Permian Basin crude production more than doubled since 2011 to reach nearly 2 MMb/d today, but that rate of increase has leveled off since prices crashed last year. Meantime 750Mb/d of long-haul pipeline takeaway capacity came online in the first half of 2015 - greatly exceeding today’s take-away requirements. And there is more to come next year when the 470 Mb/d Enterprise Midland-to-Sealy pipeline is expected online – leading to fears regional pipeline infrastructure is overbuilt. How about inside the Permian Basin? Today we start a series reviewing Permian gathering system build out.
We recently looked at changing differentials between prices for Permian West Texas Intermediate (WTI) crude at the Midland, TX gathering hub close to producing areas and WTI prices at Cushing, OK the Midwest crude trading and storage hub.
In theory – if there is no congestion on pipelines between Midland and Cushing, the crude price differential between the two points (Cushing minus Midland) should equal the cost of transportation or less than $1/Bbl (depending on shipper commitments). And that is the way the differential traded for years before Permian crude production took off in 2011 after producers applied shale drilling technologies in the basin. Since then crude output in the region has more than doubled – reaching close to 2 MMb/d in July 2015 according to the Energy Information Administration (EIA) drilling productivity report.

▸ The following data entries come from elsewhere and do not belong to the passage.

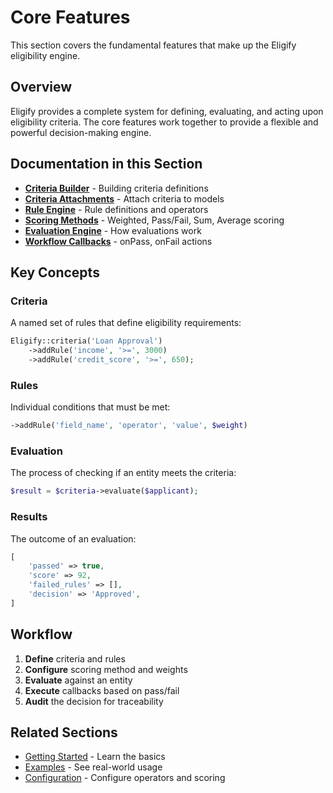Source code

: # Core Features

This section covers the fundamental features that make up the Eligify eligibility engine.

## Overview

Eligify provides a complete system for defining, evaluating, and acting upon eligibility criteria. The core features work together to provide a flexible and powerful decision-making engine.

## Documentation in this Section

- **[Criteria Builder](criteria-builder.md)** - Building criteria definitions
- **[Criteria Attachments](criteria-attachments.md)** - Attach criteria to models
- **[Rule Engine](rule-engine.md)** - Rule definitions and operators
- **[Scoring Methods](scoring-methods.md)** - Weighted, Pass/Fail, Sum, Average scoring
- **[Evaluation Engine](evaluation-engine.md)** - How evaluations work
- **[Workflow Callbacks](workflow-callbacks.md)** - onPass, onFail actions

## Key Concepts

### Criteria

A named set of rules that define eligibility requirements:

```php
Eligify::criteria('Loan Approval')
    ->addRule('income', '>=', 3000)
    ->addRule('credit_score', '>=', 650);
```

### Rules

Individual conditions that must be met:

```php
->addRule('field_name', 'operator', 'value', $weight)
```

### Evaluation

The process of checking if an entity meets the criteria:

```php
$result = $criteria->evaluate($applicant);
```

### Results

The outcome of an evaluation:

```php
[
    'passed' => true,
    'score' => 92,
    'failed_rules' => [],
    'decision' => 'Approved',
]
```

## Workflow

1. **Define** criteria and rules
2. **Configure** scoring method and weights
3. **Evaluate** against an entity
4. **Execute** callbacks based on pass/fail
5. **Audit** the decision for traceability

## Related Sections

- [Getting Started](../01-getting-started/) - Learn the basics
- [Examples](../13-examples/) - See real-world usage
- [Configuration](../06-configuration/) - Configure operators and scoring
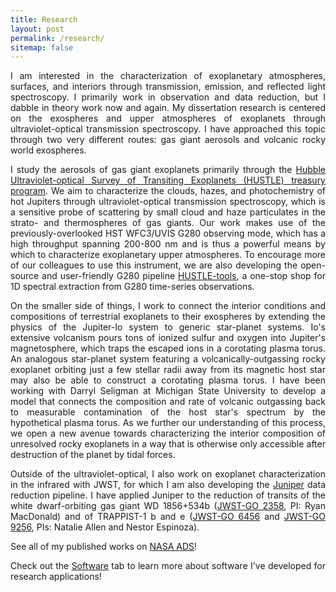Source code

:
 ```yaml
---
title: Research
layout: post
permalink: /research/
sitemap: false
---
```

<div style="text-align: justify; text-justify: inter-word;">
  <p>I am interested in the characterization of exoplanetary atmospheres, surfaces, and interiors through transmission, emission, and reflected light spectroscopy. I primarily work in observation and data reduction, but I dabble in theory work now and again. My dissertation research is centered on the exospheres and upper atmospheres of exoplanets through ultraviolet-optical transmission spectroscopy. I have approached this topic through two very different routes: gas giant aerosols and volcanic rocky world exospheres.</p>

  <p>I study the aerosols of gas giant exoplanets primarily through the <a href="https://www.stsci.edu/hst-program-info/download/hst/pdf/17183/">Hubble Ultraviolet-optical Survey of Transiting Exoplanets (HUSTLE) treasury program</a>. We aim to characterize the clouds, hazes, and photochemistry of hot Jupiters through ultraviolet-optical transmission spectroscopy, which is a sensitive probe of scattering by small cloud and haze particulates in the strato- and thermospheres of gas giants. Our work makes use of the previously-overlooked HST WFC3/UVIS G280 observing mode, which has a high throughput spanning 200-800 nm and is thus a powerful means by which to characterize exoplanetary upper atmospheres. To encourage more of our colleagues to use this instrument, we are also developing the open-source and user-friendly G280 pipeline <a href="https://github.com/Exo-TiC/HUSTLE-tools">HUSTLE-tools</a>, a one-stop shop for 1D spectral extraction from G280 time-series observations.</p>

  <p>On the smaller side of things, I work to connect the interior conditions and compositions of terrestrial exoplanets to their exospheres by extending the physics of the Jupiter-Io system to generic star-planet systems. Io's extensive volcanism pours tons of ionized sulfur and oxygen into Jupiter's magnetosphere, which traps the escaped ions in a corotating plasma torus. An analogous star-planet system featuring a volcanically-outgassing rocky exoplanet orbiting just a few stellar radii away from its magnetic host star may also be able to construct a corotating plasma torus. I have been working with Darryl Seligman at Michigan State University to develop a model that connects the composition and rate of volcanic outgassing back to measurable contamination of the host star's spectrum by the hypothetical plasma torus. As we further our understanding of this process, we open a new avenue towards characterizing the interior composition of unresolved rocky exoplanets in a way that is otherwise only accessible after destruction of the planet by tidal forces.</p>
  
  <p>Outside of the ultraviolet-optical, I also work on exoplanet characterization in the infrared with JWST, for which I am also developing the <a href="https://github.com/AbbyBoehm/Juniper">Juniper</a> data reduction pipeline. I have applied Juniper to the reduction of transits of the white dwarf-orbiting gas giant WD 1856+534b (<a href="https://www.stsci.edu/jwst-program-info/download/jwst/pdf/2358/">JWST-GO 2358</a>, PI: Ryan MacDonald) and of TRAPPIST-1 b and e (<a href="https://www.stsci.edu/jwst-program-info/download/jwst/pdf/6456/">JWST-GO 6456</a> and <a href="https://www.stsci.edu/jwst-program-info/download/jwst/pdf/9256/">JWST-GO 9256</a>, PIs: Natalie Allen and Nestor Espinoza).</p>

  <p>See all of my published works on <a href="https://ui.adsabs.harvard.edu/public-libraries/t4SjX4GXSNOOsOoPCsPtmQ">NASA ADS</a>!</p>

  <p>Check out the <a href="https://abbyboehm.github.io/software/">Software</a> tab to learn more about software I've developed for research applications!</p>
</div>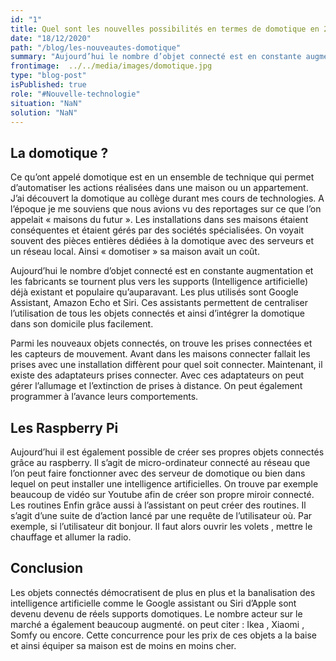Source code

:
 ```yaml
---
id: "1"
title: Quel sont les nouvelles possibilités en termes de domotique en 2020 ? 
date: "18/12/2020"
path: "/blog/les-nouveautes-domotique"
summary: "Aujourd’hui le nombre d’objet connecté est en constante augmentation et les fabricants se tournent plus vers les supports (Intelligence artificielle) déjà existant et populaire qu’auparavant. Les plus utilisés sont Google Assistant, Amazon Echo et Siri.  "
frontimage:  ../../media/images/domotique.jpg
type: "blog-post"
isPublished: true
role: "#Nouvelle-technologie" 
situation: "NaN" 
solution: "NaN" 
---
```



 
 
La domotique ?  
--

Ce qu’ont appelé domotique est en un ensemble de technique qui permet d’automatiser les actions réalisées dans une maison ou un appartement.  
J’ai découvert la domotique au collège durant mes cours de technologies.  A l’époque je me souviens que nous avions vu des reportages sur ce que l’on appelait « maisons du futur ». Les installations dans ses maisons étaient conséquentes et étaient gérés par des sociétés spécialisées. On voyait souvent des pièces entières dédiées à la domotique avec des serveurs et un réseau local. Ainsi « domotiser » sa maison avait un coût. 
 
Aujourd’hui le nombre d’objet connecté est en constante augmentation et les fabricants se tournent plus vers les supports (Intelligence artificielle) déjà existant et populaire qu’auparavant. Les plus utilisés sont Google Assistant, Amazon Echo et Siri.  Ces assistants permettent de centraliser l’utilisation de tous les objets connectés et ainsi d’intégrer la domotique dans son domicile plus facilement. 
 
Parmi les nouveaux objets connectés, on trouve les prises connectées et les capteurs de mouvement.  Avant dans les maisons connecter fallait les prises avec une installation diffèrent pour quel soit connecter.  Maintenant, il existe des adaptateurs prises connecter.  Avec ces adaptateurs on peut gérer l’allumage et l’extinction de prises à distance. On peut également programmer à l’avance leurs comportements.
 
Les Raspberry Pi  
--
Aujourd’hui il est également possible de créer ses propres objets connectés grâce au raspberry. Il s’agit de micro-ordinateur connecté au réseau que l’on peut faire fonctionner avec des serveur de domotique ou bien dans lequel on peut installer une intelligence artificielles. On trouve par exemple beaucoup de vidéo sur Youtube afin de créer son propre miroir connecté.  
Les routines 
Enfin grâce aussi à l’assistant on peut créer des routines. Il s’agit d’une suite de d’action lancé par une requête de l’utilisateur où. Par exemple, si l’utilisateur dit bonjour. Il faut alors ouvrir les volets , mettre le chauffage et allumer la radio.

Conclusion  
--
Les objets connectés démocratisent de plus en plus et la banalisation des intelligence artificielle comme le Google assistant ou Siri d’Apple sont devenu devenu de réels supports domotiques. Le nombre acteur sur le marché a également beaucoup augmenté. on peut citer : Ikea , Xiaomi , Somfy ou encore. Cette concurrence pour les prix de ces objets a la baise et ainsi équiper sa maison est de moins en moins cher.    

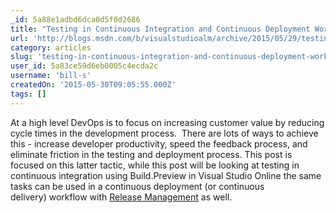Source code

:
 ```yaml
---
_id: 5a88e1adbd6dca0d5f0d2686
title: "Testing in Continuous Integration and Continuous Deployment Workflows"
url: 'http://blogs.msdn.com/b/visualstudioalm/archive/2015/05/29/testing-in-continuous-integration-and-continuous-deployment-workflows.aspx'
category: articles
slug: 'testing-in-continuous-integration-and-continuous-deployment-workflows'
user_id: 5a83ce59d6eb0005c4ecda2c
username: 'bill-s'
createdOn: '2015-05-30T09:05:55.000Z'
tags: []
---
```


At a high level DevOps is to focus on increasing customer value by reducing cycle times in the development process.  There are lots of ways to achieve this - increase developer productivity, speed the feedback process, and eliminate friction in the testing and deployment process. This post is focused on this latter tactic, while this post will be looking at testing in continuous integration using Build.Preview in Visual Studio Online the same tasks can be used in a continuous deployment (or continuous delivery) workflow with <a href="http://blogs.msdn.com/b/visualstudioalm/archive/2015/04/29/release-management-announcements-at-build-2015.aspx">Release Management</a> as well.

Increasing production put pressure on crude takeaway capacity from the region as midstream companies scrambled to keep up with soaring output. When production exceeded takeaway capacity, producers had to accept discounted prices to get their barrels onto busy pipelines – causing prices at Midland to dip well below Cushing. Then as new pipelines came online the pressure was relieved and the differential narrowed. Over the summer we saw Midland prices at a rare premium to Cushing when a spate of new pipelines came online together creating the opposite of congestion – a shortage of crude - when shippers could not source enough barrels to meet their commitments to the new pipelines and bid up the price at Midland above Cushing. In the last month that situation has reversed again as refinery maintenance in the Permian Basin has freed up barrels at Midland. Between October 2, 2015 and last Friday (November 13, 2015) WTI Midland once again traded under Cushing – by an average of $0.57/Bbl.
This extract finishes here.